From germplasm diversity to genetic design: strategies for photoperiod adaptation in rice

Leina Zhou; Yinyin Liu; Salinda Sandamal; Yuhang Zhang; Asanka Tennakoon; Qian Qian; Xiaoming Zheng; Leina Zhou; Yinyin Liu; Salinda Sandamal; Yuhang Zhang; Asanka Tennakoon; Qian Qian; Xiaoming Zheng

doi:10.48130/seedbio-0025-0020

Figure 1.

From natural selection to artificial breeding: evolutionary adaptation and global expansion of rice. Rice has evolved from its wild progenitors (O. rufipogon and O. nivara) through successive breeding phases, including the Green Revolution (semi-dwarf, high yield), hybrid rice (heterosis utilization), super rice (yield and quality improvement), and molecular design breeding (trait-level precision). This evolutionary trajectory reflects a gradual reduction in photoperiod sensitivity and enhanced regional adaptability. The map illustrates current global rice-growing regions, including tropical and subtropical double-cropping, temperate single-cropping, high-altitude upland, and emerging areas, demonstrating rice's precise ecological adaptation to light, temperature, and water conditions.

Figure 2.

Integrated regulatory network linking light signaling, circadian rhythm, and photoperiodic flowering in rice. Photoreceptors (PHYA, OsPHYB, PHYC) entrain the circadian clock (the OsCCA1-OsPRR1 negative loop and the ELF3-ELF4-OsLUX evening complex), which routes signals into the OsGI-Hd1-Hd3a/RFT1 and Ghd7-Ehd1-Hd3a/RFT1 axes. Small SD/LD labels on edges indicate predominant effects under short-day (SD) or long-day (LD): Hd1 activates Hd3a/RFT1 in SD but represses in LD; Ghd7, OsPRR37/DTH7, and DTH8 predominantly repress Ehd1 in LD; DTH2 promotes Hd3a/RFT1 under LD; Ehd2/3/5 promote Ehd1. Protein-protein interactions are overlaid, including the florigen activation complex (FAC; Hd3a/RFT1-14-3-3-OsFD1) at the SAM. Protein post-translational modification control is indicated by Hd16/CKI-dependent phosphorylation that potentiates Ghd7 repression under LD. Chromatin badges mark H3K36me3⁺ (activation) at Hd3a/RFT1 and H4ac⁻ (deacetylation/raised repression threshold) at Ghd7. Green arrows denote promotion; magenta blunt lines denote repression. (Hd3a is SD-biased, whereas RFT1 is more LD-permissive).

Figure 3.

Region-specific adaptation of rice flowering driven by regulatory gene variation. Region-specific allelic variation underlies the adaptive differentiation of heading date across China.
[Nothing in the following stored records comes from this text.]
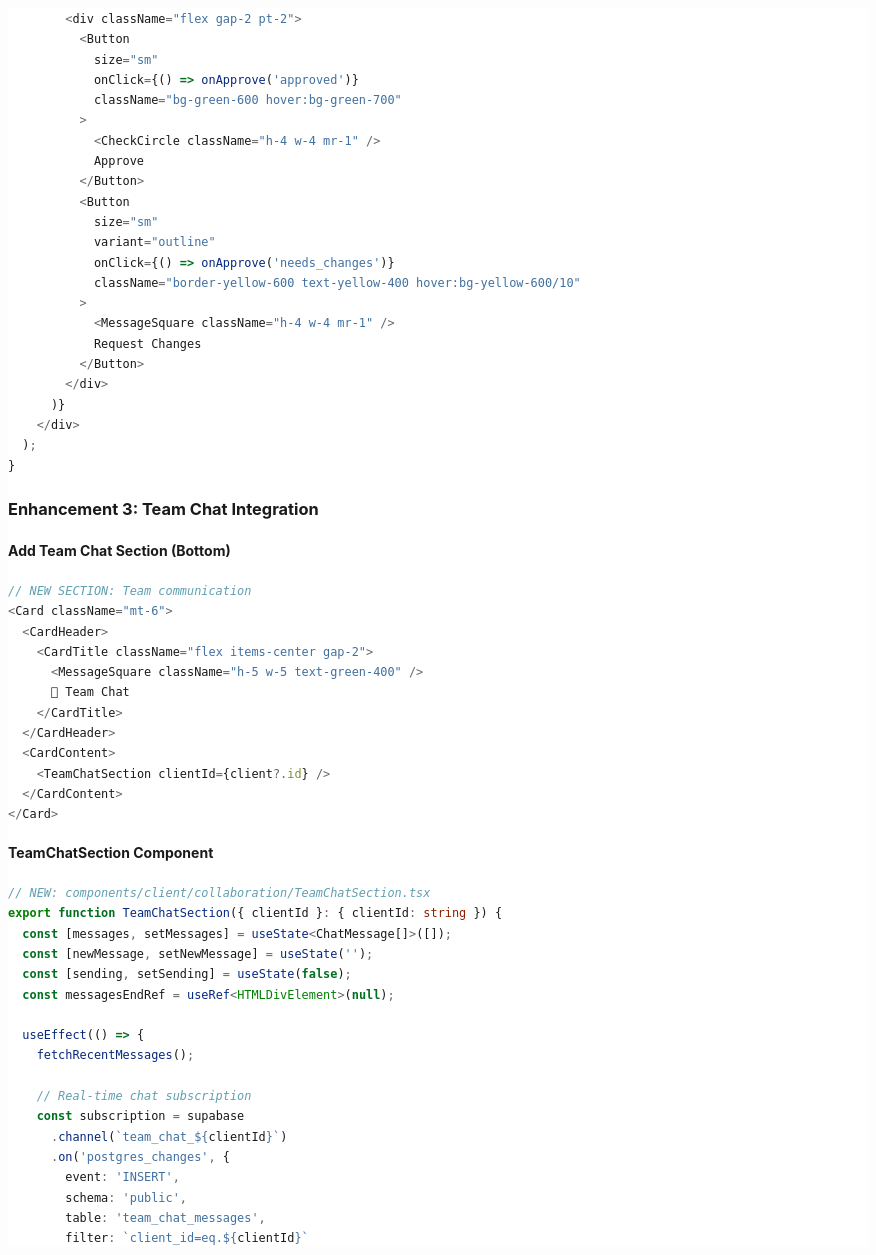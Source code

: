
 ```typescript
        <div className="flex gap-2 pt-2">
          <Button 
            size="sm" 
            onClick={() => onApprove('approved')}
            className="bg-green-600 hover:bg-green-700"
          >
            <CheckCircle className="h-4 w-4 mr-1" />
            Approve
          </Button>
          <Button 
            size="sm" 
            variant="outline"
            onClick={() => onApprove('needs_changes')}
            className="border-yellow-600 text-yellow-400 hover:bg-yellow-600/10"
          >
            <MessageSquare className="h-4 w-4 mr-1" />
            Request Changes
          </Button>
        </div>
      )}
    </div>
  );
}
```

### **Enhancement 3: Team Chat Integration**

#### **Add Team Chat Section (Bottom)**
```typescript
// NEW SECTION: Team communication
<Card className="mt-6">
  <CardHeader>
    <CardTitle className="flex items-center gap-2">
      <MessageSquare className="h-5 w-5 text-green-400" />
      💬 Team Chat
    </CardTitle>
  </CardHeader>
  <CardContent>
    <TeamChatSection clientId={client?.id} />
  </CardContent>
</Card>
```

#### **TeamChatSection Component**
```typescript
// NEW: components/client/collaboration/TeamChatSection.tsx
export function TeamChatSection({ clientId }: { clientId: string }) {
  const [messages, setMessages] = useState<ChatMessage[]>([]);
  const [newMessage, setNewMessage] = useState('');
  const [sending, setSending] = useState(false);
  const messagesEndRef = useRef<HTMLDivElement>(null);

  useEffect(() => {
    fetchRecentMessages();
    
    // Real-time chat subscription
    const subscription = supabase
      .channel(`team_chat_${clientId}`)
      .on('postgres_changes', {
        event: 'INSERT',
        schema: 'public',
        table: 'team_chat_messages',
        filter: `client_id=eq.${clientId}`
```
In southern regions, loss-of-function mutations in Hd1 and upregulation of RFT1 promote early flowering under long-day conditions. In central areas, inactivation of repressors (Ghd7, DTH8, OsPRR37, OsPHYB) relieves photoperiod sensitivity. In northern high-latitude zones, compensatory mechanisms involving DTH2 and Hd3a ensure timely flowering. Major mutation types include: a, promoter deletion; b, promoter insertion; c, premature stop; d, frameshift + stop; e, nonsynonymous mutation; f, dephosphorylation site loss. These variations form the molecular basis for latitudinal flowering adaptation.

Figure 4.

A strategic roadmap for smart and climate-resilient rice breeding. The roadmap highlights a transition from germplasm gatekeeper to strategic, technology-enabled breeding. Central components include the construction of a global adaptive resource network that links germplasm, genomic, and environmental data; multi-omics integration to decode signal-regulation-response pathways; AI-powered breeding platforms for predictive selection and field feedback; and synthetic biology approaches for programmable control of flowering traits. Together, these components support the development of intelligent, adaptive, and future-oriented rice breeding systems.